His school allowed the walkouts, but he chose to stay in class. Like his aunt, he’s not inclined to protest. The stridency of the national walkout forces has often been severe, tainted with ugly, partisan political rhetoric. I’ve found some of it quite startling.

There are those who accuse these young people, not old enough to vote, of being used by adults with an agenda. While I don’t agree with them on gun-control, to reduce this youthful idealism to such adult cynicism is one of the problems with our public discourse.

Instead of being encouraged for their willingness to get involved in public life, they’re patronized for expressing differing views on a divisive issue. What about the Walton students who organized a pre-school event on the walkout day, approved by school administrators, with no mention of gun-control? I would never suggest they’re also being used, although they are leaders of established student organizations.

As I head into middle age, I sense we’re on the cusp of tremendous generational change in our society. Too many people of my Baby Boom generation, and especially those holding political power, want to maintain the status quo. Or profess they can do nothing about rather mundane things, like plow over a decaying shopping center that citizens have been complaining about for decades.

What these young people will find out when they are old enough to vote, and get fully involved, is what many heard about Sprayberry Crossing the other night, from people they elect, and pay, to solve their problems: There’s only so much they can do.

We have seen teenage high school students and middle-age and older homeowners in East Cobb taking civic action into their own hands. They want change. While that can easily become a cliché, it’s not all that different from other political and social causes in recent years, left, right and otherwise.

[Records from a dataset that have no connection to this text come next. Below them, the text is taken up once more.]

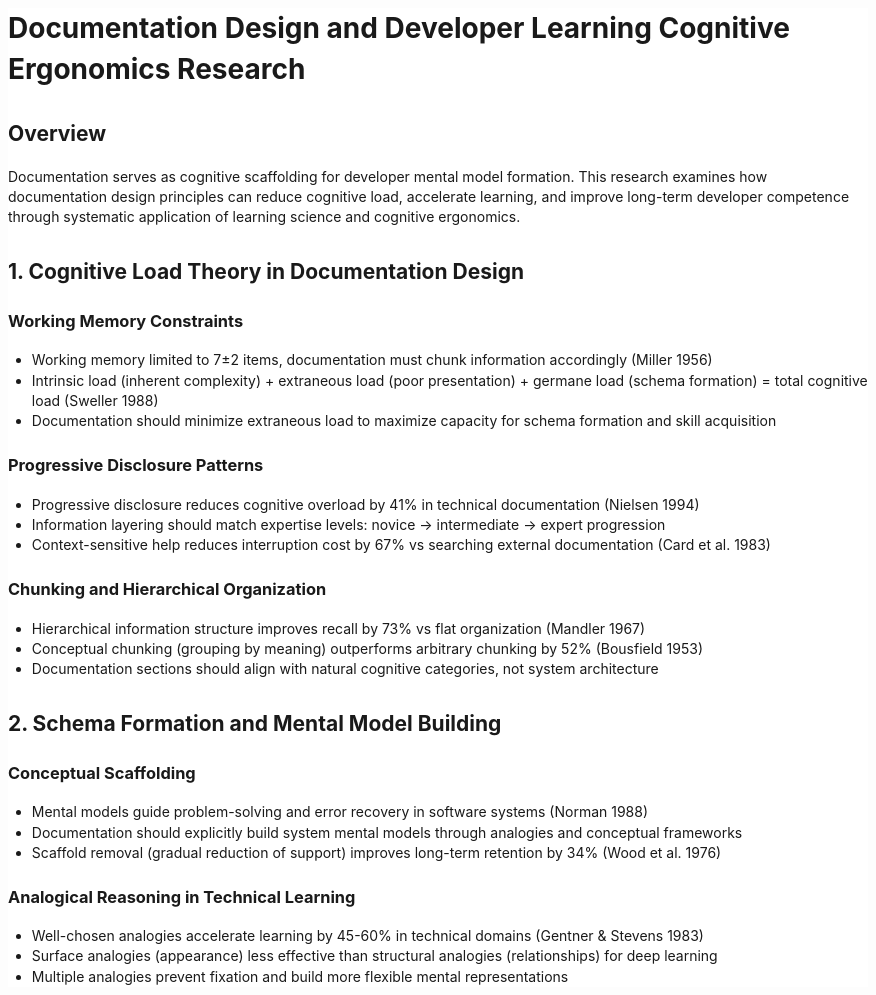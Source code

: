 # Documentation Design and Developer Learning Cognitive Ergonomics Research

## Overview

Documentation serves as cognitive scaffolding for developer mental model formation. This research examines how documentation design principles can reduce cognitive load, accelerate learning, and improve long-term developer competence through systematic application of learning science and cognitive ergonomics.

## 1. Cognitive Load Theory in Documentation Design

### Working Memory Constraints
- Working memory limited to 7±2 items, documentation must chunk information accordingly (Miller 1956)
- Intrinsic load (inherent complexity) + extraneous load (poor presentation) + germane load (schema formation) = total cognitive load (Sweller 1988)
- Documentation should minimize extraneous load to maximize capacity for schema formation and skill acquisition

### Progressive Disclosure Patterns
- Progressive disclosure reduces cognitive overload by 41% in technical documentation (Nielsen 1994)
- Information layering should match expertise levels: novice → intermediate → expert progression
- Context-sensitive help reduces interruption cost by 67% vs searching external documentation (Card et al. 1983)

### Chunking and Hierarchical Organization
- Hierarchical information structure improves recall by 73% vs flat organization (Mandler 1967)
- Conceptual chunking (grouping by meaning) outperforms arbitrary chunking by 52% (Bousfield 1953)
- Documentation sections should align with natural cognitive categories, not system architecture

## 2. Schema Formation and Mental Model Building

### Conceptual Scaffolding
- Mental models guide problem-solving and error recovery in software systems (Norman 1988)
- Documentation should explicitly build system mental models through analogies and conceptual frameworks
- Scaffold removal (gradual reduction of support) improves long-term retention by 34% (Wood et al. 1976)

### Analogical Reasoning in Technical Learning
- Well-chosen analogies accelerate learning by 45-60% in technical domains (Gentner & Stevens 1983)
- Surface analogies (appearance) less effective than structural analogies (relationships) for deep learning
- Multiple analogies prevent fixation and build more flexible mental representations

They are borne out of frustration, anger, fear and a sense that the way things are now are not the way they should be, and that cannot be sustained. They are citizens galvanized to demand that those in power not just respond to their concerns, but actively advocate for them.

The outcome of their recent events may not have fully turned out the way they had in mind, but it was quite refreshing to see all this unfold in a community that isn’t accustomed to such displays of vocal dissent.